What you are asked to do: Could you copy out every line of the data where the word "hesitate" occurs?
#####
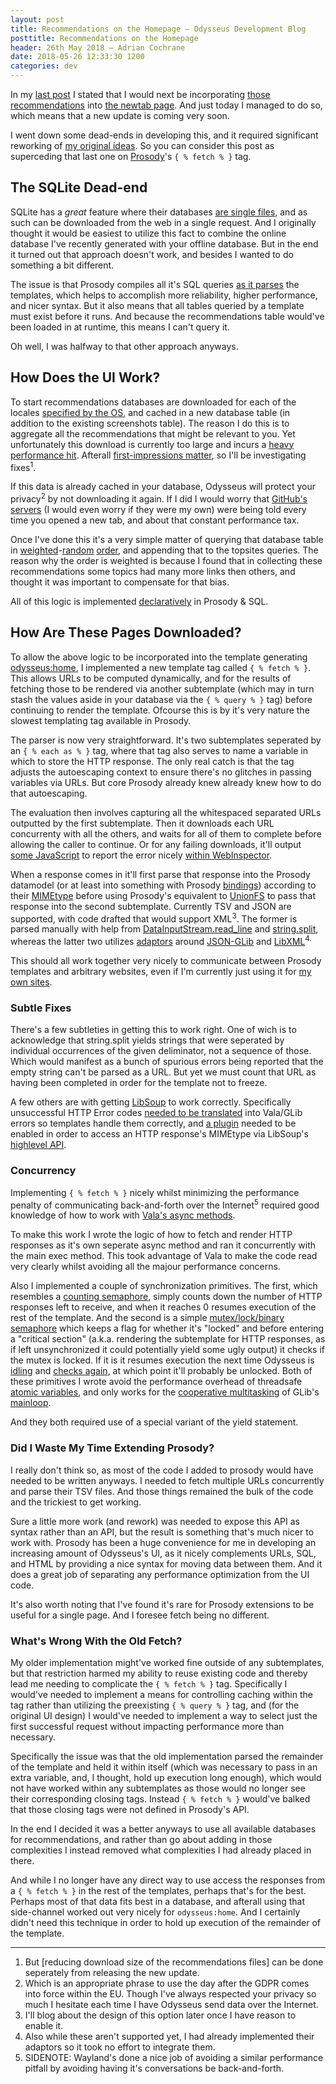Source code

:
 ```yaml
---
layout: post
title: Recommendations on the Homepage — Odysseus Development Blog
posttitle: Recommendations on the Homepage
header: 26th May 2018 — Adrian Cochrane
date: 2018-05-26 12:33:30 1200
categories: dev
---
```


In my [last post](/dev/2018/05/17/new-first-launch-site.html) I stated that I would next be incorporating [those recommendations](https://alcinnz.github.io/Odysseus-recommendations) into [the newtab page](odysseus:home). And just today I managed to do so, which means that a new update is coming very soon.

I went down some dead-ends in developing this, and it required significant reworking of [my original ideas](/dev/2018/04/20/prosody-fetch.html). So you can consider this post as superceding that last one on [Prosody](/architecture/2017/07/21/prosody.html)'s `{ % fetch % }` tag.

## The SQLite Dead-end
SQLite has a *great* feature where their databases [are single files](https://sqlite.org/appfileformat.html), and as such can be downloaded from the web in a single request. And I originally thought it would be easiest to utilize this fact to combine the online database I've recently generated with your offline database. But in the end it turned out that approach doesn't work, and besides I wanted to do something a bit different.

The issue is that Prosody compiles all it's SQL queries [as it parses](https://alcinnz.github.io/Odysseus/dev/2018/03/18/prosody-abstraction.html) the templates, which helps to accomplish more reliability, higher performance, and nicer syntax. But it also means that all tables queried by a template must exist before it runs. And because the recommendations table would've been loaded in at runtime, this means I can't query it.

Oh well, I was halfway to that other approach anyways.

## How Does the UI Work?
To start recommendations databases are downloaded for each of the locales [specified by the OS](https://valadoc.org/glib-2.0/GLib.Intl.get_language_names.html), and cached in a new database table (in addition to the existing screenshots table). The reason I do this is to aggregate all the recommendations that might be relevant to you. Yet unfortunately this download is currently too large and incurs a [heavy performance hit](http://www.webperformancetoday.com/2012/04/02/latency-101-what-is-latency-and-why-is-it-such-a-big-deal/). Afterall [first-impressions matter](https://elementary.io/docs/human-interface-guidelines#speed-of-launch), so I'll be investigating fixes<sup title="But that can be done seperately from releasing the new update">1</sup>.

If this data is already cached in your database, Odysseus will protect your privacy<sup title="Which is an appropriate phrase to use the day after the GDPR comes into force within the EU. Though I've always respected your privacy so much I hesitate each time I have Odysseus send data over the Internet.">2</sup> by not downloading it again. If I did I would worry that [GitHub's servers](https://github.io/) (I would even worry if they were my own) were being told every time you opened a new tab, and about that constant performance tax.

Once I've done this it's a very simple matter of querying that database table in [weighted](http://www.scholarpedia.org/article/Sampling_bias)-[random](https://sqlite.org/lang_corefunc.html#random) [order](http://www.sqlitetutorial.net/sqlite-order-by/), and appending that to the topsites queries. The reason why the order is weighted is because I found that in collecting these recommendations some topics had many more links then others, and thought it was important to compensate for that bias.

All of this logic is implemented [declaratively](http://latentflip.com/imperative-vs-declarative) in Prosody & SQL.

## How Are These Pages Downloaded?
To allow the above logic to be incorporated into the template generating [odysseus:home](odysseus:home), I implemented a new template tag called `{ % fetch % }`. This allows URLs to be computed dynamically, and for the results of fetching those to be rendered via another subtemplate (which may in turn stash the values aside in your database via the `{ % query % }` tag) before continuing to render the template. Ofcourse this is by it's very nature the slowest templating tag available in Prosody.

The parser is now very straightforward. It's two subtemplates seperated by an `{ % each as % }` tag, where that tag also serves to name a variable in which to store the HTTP response. The only real catch is that the tag adjusts the autoescaping context to ensure there's no glitches in passing variables via URLs. But core Prosody already knew already knew how to do that autoescaping.

The evaluation then involves capturing all the whitespaced separated URLs outputted by the first subtemplate. Then it downloads each URL concurrenty with all the others, and waits for all of them to complete before allowing the caller to continue. Or for any failing downloads, it'll output [some JavaScript](https://developer.mozilla.org/en-US/docs/Web/API/Console/warn) to report the error nicely [within WebInspector](https://webkit.org/blog/2518/state-of-web-inspector/#console).

When a response comes in it'll first parse that response into the Prosody datamodel (or at least into something with Prosody [bindings](https://en.wikipedia.org/wiki/Language_binding)) according to their [MIMEtype](https://www.w3.org/Protocols/rfc1341/4_Content-Type.html) before using Prosody's equivalent to [UnionFS](http://unionfs.filesystems.org/) to pass that response into the second subtemplate. Currently TSV and JSON are supported, with code drafted that would support XML<sup title="I'll blog about the design of this option later once I have reason to enable it">3</sup>. The former is parsed manually with help from [DataInputStream.read_line](https://valadoc.org/gio-2.0/GLib.DataInputStream.read_line_async.html) and [string.split](https://valadoc.org/glib-2.0/string.split.html), whereas the latter two utilizes [adaptors](https://sourcemaking.com/design_patterns/adapter) around [JSON-GLib](https://valadoc.org/json-glib-1.0/index.htm) and [LibXML](https://valadoc.org/libxml-2.0/index.htm)<sup title="Also while these aren't supported yet, I had already implemented their adaptors so it took no effort to integrate them.">4</title>. 

This should all work together very nicely to communicate between Prosody templates and arbitrary websites, even if I'm currently just using it for [my own sites](https://alcinnz.github.io/Odysseus-recommendations/).

### Subtle Fixes
There's a few subtleties in getting this to work right. One of wich is to acknowledge that string.split yields strings that were seperated by individual occurrences of the given deliminator, not a sequence of those. Which would manifest as a bunch of spurious errors being reported that the empty string can't be parsed as a URL. But yet we must count that URL as having been completed in order for the template not to freeze.

A few others are with getting [LibSoup](https://valadoc.org/libsoup-2.4/index.htm) to work correctly. Specifically unsuccessful HTTP Error codes [needed to be translated](https://valadoc.org/libsoup-2.4/Soup.Message.status_code.html) into Vala/GLib errors so templates handle them correctly, and [a plugin](https://valadoc.org/libsoup-2.4/Soup.ContentSniffer.html) needed to be enabled in order to access an HTTP response's MIMEtype via LibSoup's [highlevel API](https://valadoc.org/libsoup-2.4/Soup.RequestHTTP.html). 

### Concurrency
Implementing `{ % fetch % }` nicely whilst minimizing the performance penalty of communicating back-and-forth over the Internet<sup title="SIDENOTE: Wayland's done a nice job of avoiding a similar performance pitfall by avoiding having it's conversations be back-and-forth">5</sup> required good knowledge of how to work with [Vala's async methods](https://wiki.gnome.org/Projects/Vala/AsyncSamples).

To make this work I wrote the logic of how to fetch and render HTTP responses as it's own seperate async method and ran it concurrently with the main exec method. This took advantage of Vala to make the code read very clearly whilst avoiding all the majour performance concerns.

Also I implemented a couple of synchronization primitives. The first, which resembles a [counting semaphore](https://en.wikipedia.org/wiki/Semaphore_%28programming%29), simply counts down the number of HTTP responses left to receive, and when it reaches 0 resumes execution of the rest of the template. And the second is a simple [mutex/lock/binary semaphore](https://en.wikipedia.org/wiki/Lock_(computer_science)) which keeps a flag for whether it's "locked" and before entering a "critical section" (a.k.a. rendering the subtemplate for HTTP responses, as if left unsynchronized it could potentially yield some ugly output) it checks if the mutex is locked. If it is it resumes execution the next time Odysseus is [idling](https://valadoc.org/glib-2.0/GLib.Idle.add.html) and [checks again](https://en.wikipedia.org/wiki/Spinlock), at which point it'll probably be unlocked. Both of these primitives I wrote avoid the performance overhead of threadsafe [atomic variables](https://wiki.osdev.org/Atomic_operation), and only works for the [cooperative multitasking](https://en.wikipedia.org/wiki/Cooperative_multitasking) of GLib's [mainloop](https://valadoc.org/glib-2.0/GLib.MainLoop.html).

And they both required use of a special variant of the yield statement.

### Did I Waste My Time Extending Prosody?
I really don't think so, as most of the code I added to prosody would have needed to be written anyways. I needed to fetch multiple URLs concurrently and parse their TSV files. And those things remained the bulk of the code and the trickiest to get working.

Sure a little more work (and rework) was needed to expose this API as syntax rather than an API, but the result is something that's much nicer to work with. Prosody has been a huge convenience for me in developing an increasing amount of Odysseus's UI, as it nicely complements URLs, SQL, and HTML by providing a nice syntax for moving data between them. And it does a great job of separating any performance optimization from the UI code.

It's also worth noting that I've found it's rare for Prosody extensions to be useful for a single page. And I foresee fetch being no different.

### What's Wrong With the Old Fetch?
My older implementation might've worked fine outside of any subtemplates, but that restriction harmed my ability to reuse existing code and thereby lead me needing to complicate the `{ % fetch % }` tag. Specifically I would've needed to implement a means for controlling caching within the tag rather than utilizing the preexisting `{ % query % }` tag, and (for the original UI design) I would've needed to implement a way to select just the first successful request without impacting performance more than necessary.

Specifically the issue was that the old implementation parsed the remainder of the template and held it within itself (which was necessary to pass in an extra variable, and, I thought, hold up execution long enough), which would not have worked within any subtemplates as those would no longer see their corresponding closing tags. Instead `{ % fetch % }` would've balked that those closing tags were not defined in Prosody's API.

In the end I decided it was a better anyways to use all available databases for recommendations, and rather than go about adding in those complexities I instead removed what complexities I had already placed in there.

And while I no longer have any direct way to use access the responses from a `{ % fetch % }` in the rest of the templates, perhaps that's for the best. Perhaps most of that data fits best in a database, and afterall using that side-channel worked out very nicely for `odysseus:home`. And I certainly didn't need this technique in order to hold up execution of the remainder of the template.

---

1. But [reducing download size of the recommendations files] can be done seperately from releasing the new update.
2. Which is an appropriate phrase to use the day after the GDPR comes into force within the EU. Though I've always respected your privacy so much I hesitate each time I have Odysseus send data over the Internet.
3. I'll blog about the design of this option later once I have reason to enable it.
4. Also while these aren't supported yet, I had already implemented their adaptors so it took no effort to integrate them.
5. SIDENOTE: Wayland's done a nice job of avoiding a similar performance pitfall by avoiding having it's conversations be back-and-forth.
#####
Completed exercise:
If this data is already cached in your database, Odysseus will protect your privacy<sup title="Which is an appropriate phrase to use the day after the GDPR comes into force within the EU. Though I've always respected your privacy so much I hesitate each time I have Odysseus send data over the Internet.">2</sup> by not downloading it again. If I did I would worry that [GitHub's servers](https://github.io/) (I would even worry if they were my own) were being told every time you opened a new tab, and about that constant performance tax.
2. Which is an appropriate phrase to use the day after the GDPR comes into force within the EU. Though I've always respected your privacy so much I hesitate each time I have Odysseus send data over the Internet.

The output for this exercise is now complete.